Document images with source code
-- Opening Marker --

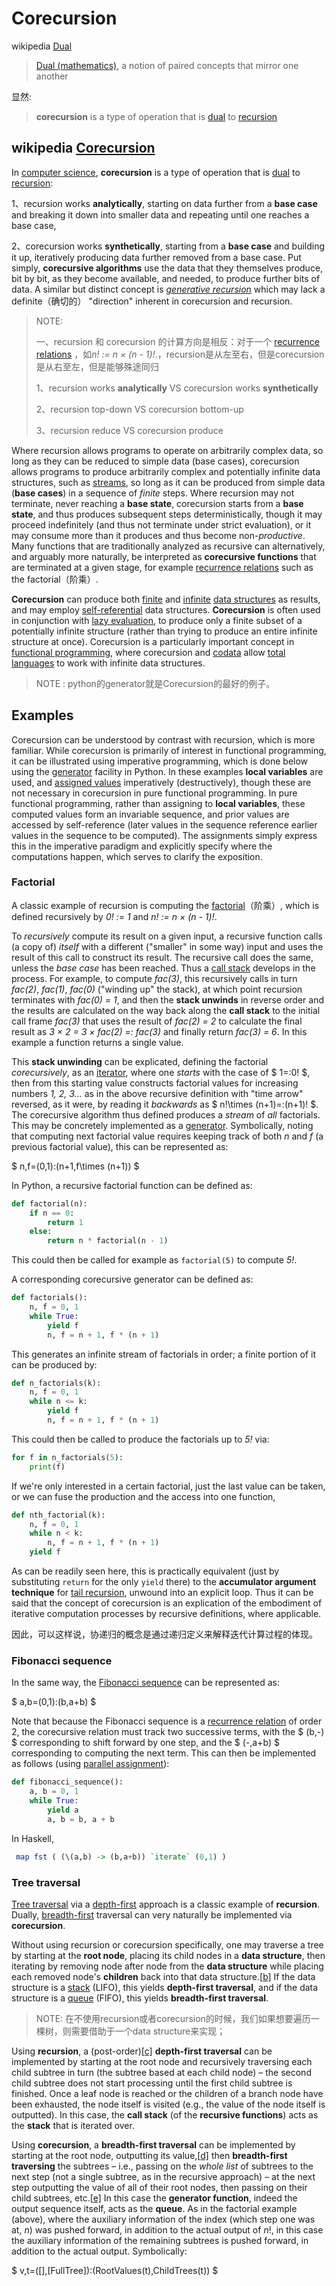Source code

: # Corecursion

wikipedia [Dual](https://en.wikipedia.org/wiki/Dual) 

> [Dual (mathematics)](https://en.wikipedia.org/wiki/Dual_(mathematics)), a notion of paired concepts that mirror one another

显然:

> **corecursion** is a type of operation that is [dual](https://en.wikipedia.org/wiki/Dual_(category_theory)) to [recursion](https://en.wikipedia.org/wiki/Recursion_(computer_science))



## wikipedia [Corecursion](https://en.wikipedia.org/wiki/Corecursion)



In [computer science](https://en.wikipedia.org/wiki/Computer_science), **corecursion** is a type of operation that is [dual](https://en.wikipedia.org/wiki/Dual_(category_theory)) to [recursion](https://en.wikipedia.org/wiki/Recursion_(computer_science)): 

1、recursion works **analytically**, starting on data further from a **base case** and breaking it down into smaller data and repeating until one reaches a base case, 

2、corecursion works **synthetically**, starting from a **base case** and building it up, iteratively producing data further removed from a base case. Put simply, **corecursive algorithms** use the data that they themselves produce, bit by bit, as they become available, and needed, to produce further bits of data. A similar but distinct concept is [*generative recursion*](https://en.wikipedia.org/wiki/Generative_recursion#Structural_versus_generative_recursion) which may lack a definite（确切的） "direction" inherent in corecursion and recursion.

> NOTE: 
>
> 一、recursion 和 corecursion 的计算方向是相反：对于一个 [recurrence relations](https://en.wikipedia.org/wiki/Recurrence_relation) ，如*n! := n × (n - 1)!*.，recursion是从左至右，但是corecursion是从右至左，但是能够殊途同归
>
> 1、recursion works **analytically** VS corecursion works **synthetically**
>
> 2、recursion top-down VS corecursion bottom-up
>
> 3、recursion reduce VS corecursion produce

Where recursion allows programs to operate on arbitrarily complex data, so long as they can be reduced to simple data (base cases), corecursion allows programs to produce arbitrarily complex and potentially infinite data structures, such as [streams](https://en.wikipedia.org/wiki/Stream_(computing)), so long as it can be produced from simple data (**base cases**) in a sequence of *finite* steps. Where recursion may not terminate, never reaching a **base state**, corecursion starts from a **base state**, and thus produces subsequent steps deterministically, though it may proceed indefinitely (and thus not terminate under strict evaluation), or it may consume more than it produces and thus become non-*productive*. Many functions that are traditionally analyzed as recursive can alternatively, and arguably more naturally, be interpreted as **corecursive functions** that are terminated at a given stage, for example [recurrence relations](https://en.wikipedia.org/wiki/Recurrence_relation) such as the factorial（阶乘）.

**Corecursion** can produce both [finite](https://en.wikipedia.org/wiki/Finite_set) and [infinite](https://en.wikipedia.org/wiki/Infinite_set) [data structures](https://en.wikipedia.org/wiki/Data_structure) as results, and may employ [self-referential](https://en.wikipedia.org/wiki/Self-reference) data structures. **Corecursion** is often used in conjunction with [lazy evaluation](https://en.wikipedia.org/wiki/Lazy_evaluation), to produce only a finite subset of a potentially infinite structure (rather than trying to produce an entire infinite structure at once). Corecursion is a particularly important concept in [functional programming](https://en.wikipedia.org/wiki/Functional_programming), where corecursion and [codata](https://en.wikipedia.org/wiki/Codata_(computer_science)) allow [total languages](https://en.wikipedia.org/wiki/Total_language) to work with infinite data structures.

> NOTE : python的generator就是Corecursion的最好的例子。

## Examples

Corecursion can be understood by contrast with recursion, which is more familiar. While corecursion is primarily of interest in functional programming, it can be illustrated using imperative programming, which is done below using the [generator](https://en.wikipedia.org/wiki/Generator_(computer_programming)) facility in Python. In these examples **local variables** are used, and [assigned values](https://en.wikipedia.org/wiki/Assignment_(computer_science)) imperatively (destructively), though these are not necessary in corecursion in pure functional programming. In pure functional programming, rather than assigning to **local variables**, these computed values form an invariable sequence, and prior values are accessed by self-reference (later values in the sequence reference earlier values in the sequence to be computed). The assignments simply express this in the imperative paradigm and explicitly specify where the computations happen, which serves to clarify the exposition.

### Factorial

A classic example of recursion is computing the [factorial](https://en.wikipedia.org/wiki/Factorial)（阶乘）, which is defined recursively by *0! := 1* and *n! := n × (n - 1)!*.

To *recursively* compute its result on a given input, a recursive function calls (a copy of) *itself* with a different ("smaller" in some way) input and uses the result of this call to construct its result. The recursive call does the same, unless the *base case* has been reached. Thus a [call stack](https://en.wikipedia.org/wiki/Call_stack) develops in the process. For example, to compute *fac(3)*, this recursively calls in turn *fac(2)*, *fac(1)*, *fac(0)* ("winding up" the stack), at which point recursion terminates with *fac(0) = 1*, and then the **stack unwinds** in reverse order and the results are calculated on the way back along the **call stack** to the initial call frame *fac(3)* that uses the result of *fac(2) = 2* to calculate the final result as *3 × 2 = 3 × fac(2) =: fac(3)* and finally return *fac(3) = 6*. In this example a function returns a single value.

This **stack unwinding** can be explicated, defining the factorial *corecursively*, as an [iterator](https://en.wikipedia.org/wiki/Iteration), where one *starts* with the case of $ 1=:0! $, then from this starting value constructs factorial values for increasing numbers *1, 2, 3...* as in the above recursive definition with "time arrow" reversed, as it were, by reading it *backwards* as $ n!\times (n+1)=:(n+1)! $. The corecursive algorithm thus defined produces a *stream* of *all* factorials. This may be concretely implemented as a [generator](https://en.wikipedia.org/wiki/Generator_(computer_programming)). Symbolically, noting that computing next factorial value requires keeping track of both *n* and *f* (a previous factorial value), this can be represented as:

$ n,f=(0,1):(n+1,f\times (n+1)) $

In Python, a recursive factorial function can be defined as: 

```python
def factorial(n):
    if n == 0:
        return 1
    else:
        return n * factorial(n - 1)
```

This could then be called for example as `factorial(5)` to compute *5!*.

A corresponding corecursive generator can be defined as:

```python
def factorials():
    n, f = 0, 1
    while True:
        yield f
        n, f = n + 1, f * (n + 1)
```

This generates an infinite stream of factorials in order; a finite portion of it can be produced by:

```python
def n_factorials(k):
    n, f = 0, 1
    while n <= k:
        yield f
        n, f = n + 1, f * (n + 1)
```

This could then be called to produce the factorials up to *5!* via:

```python
for f in n_factorials(5):
    print(f)
```

If we're only interested in a certain factorial, just the last value can be taken, or we can fuse the production and the access into one function,

```python
def nth_factorial(k):
    n, f = 0, 1
    while n < k:
        n, f = n + 1, f * (n + 1)
    yield f
```

As can be readily seen here, this is practically equivalent (just by substituting `return` for the only `yield` there) to the **accumulator argument technique** for [tail recursion](https://en.wikipedia.org/wiki/Tail_call), unwound into an explicit loop. Thus it can be said that the concept of corecursion is an explication of the embodiment of iterative computation processes by recursive definitions, where applicable.

因此，可以这样说，协递归的概念是通过递归定义来解释迭代计算过程的体现。



### Fibonacci sequence

In the same way, the [Fibonacci sequence](https://en.wikipedia.org/wiki/Fibonacci_sequence) can be represented as:

$ a,b=(0,1):(b,a+b) $

Note that because the Fibonacci sequence is a [recurrence relation](https://en.wikipedia.org/wiki/Recurrence_relation) of order 2, the corecursive relation must track two successive terms, with the $ (b,-) $ corresponding to shift forward by one step, and the $ (-,a+b) $ corresponding to computing the next term. This can then be implemented as follows (using [parallel assignment](https://en.wikipedia.org/wiki/Parallel_assignment)):

```python
def fibonacci_sequence():
    a, b = 0, 1
    while True:
        yield a
        a, b = b, a + b
```

In Haskell,

```haskell
 map fst ( (\(a,b) -> (b,a+b)) `iterate` (0,1) )
```



### Tree traversal

[Tree traversal](https://en.wikipedia.org/wiki/Tree_traversal) via a [depth-first](https://en.wikipedia.org/wiki/Depth-first) approach is a classic example of **recursion**. Dually, [breadth-first](https://en.wikipedia.org/wiki/Breadth-first) traversal can very naturally be implemented via **corecursion**.

Without using recursion or corecursion specifically, one may traverse a tree by starting at the **root node**, placing its child nodes in a **data structure**, then iterating by removing node after node from the **data structure** while placing each removed node's **children** back into that data structure.[[b\]](https://en.wikipedia.org/wiki/Corecursion#cite_note-2) If the data structure is a [stack](https://en.wikipedia.org/wiki/Stack_(abstract_data_type)) (LIFO), this yields **depth-first traversal**, and if the data structure is a [queue](https://en.wikipedia.org/wiki/Queue_(abstract_data_type)) (FIFO), this yields **breadth-first traversal**.

> NOTE: 在不使用recursion或者corecursion的时候，我们如果想要遍历一棵树，则需要借助于一个data structure来实现；

Using **recursion**, a (post-order)[[c\]](https://en.wikipedia.org/wiki/Corecursion#cite_note-3) **depth-first traversal** can be implemented by starting at the root node and recursively traversing each child subtree in turn (the subtree based at each child node) – the second child subtree does not start processing until the first child subtree is finished. Once a leaf node is reached or the children of a branch node have been exhausted, the node itself is visited (e.g., the value of the node itself is outputted). In this case, the **call stack** (of the **recursive functions**) acts as the **stack** that is iterated over.

Using **corecursion**, a **breadth-first traversal** can be implemented by starting at the root node, outputting its value,[[d\]](https://en.wikipedia.org/wiki/Corecursion#cite_note-4) then **breadth-first traversing** the subtrees – i.e., passing on the *whole list* of subtrees to the next step (not a single subtree, as in the recursive approach) – at the next step outputting the value of all of their root nodes, then passing on their child subtrees, etc.[[e\]](https://en.wikipedia.org/wiki/Corecursion#cite_note-5) In this case the **generator function**, indeed the output sequence itself, acts as the **queue**. As in the factorial example (above), where the auxiliary information of the index (which step one was at, *n*) was pushed forward, in addition to the actual output of *n*!, in this case the auxiliary information of the remaining subtrees is pushed forward, in addition to the actual output. Symbolically:

$ v,t=([],[FullTree]):(RootValues(t),ChildTrees(t)) $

-- Closing Marker --

◆ ACTION ITEM ◆
The reply should consist solely of the lines above from the one that has "1、recursion works **analytically**, starting" through the one that has "VS corecursion produce", reproduced exactly.

◆ RESULT OF THE EXERCISE ◆
1、recursion works **analytically**, starting on data further from a **base case** and breaking it down into smaller data and repeating until one reaches a base case, 

2、corecursion works **synthetically**, starting from a **base case** and building it up, iteratively producing data further removed from a base case. Put simply, **corecursive algorithms** use the data that they themselves produce, bit by bit, as they become available, and needed, to produce further bits of data. A similar but distinct concept is [*generative recursion*](https://en.wikipedia.org/wiki/Generative_recursion#Structural_versus_generative_recursion) which may lack a definite（确切的） "direction" inherent in corecursion and recursion.

> NOTE: 
>
> 一、recursion 和 corecursion 的计算方向是相反：对于一个 [recurrence relations](https://en.wikipedia.org/wiki/Recurrence_relation) ，如*n! := n × (n - 1)!*.，recursion是从左至右，但是corecursion是从右至左，但是能够殊途同归
>
> 1、recursion works **analytically** VS corecursion works **synthetically**
>
> 2、recursion top-down VS corecursion bottom-up
>
> 3、recursion reduce VS corecursion produce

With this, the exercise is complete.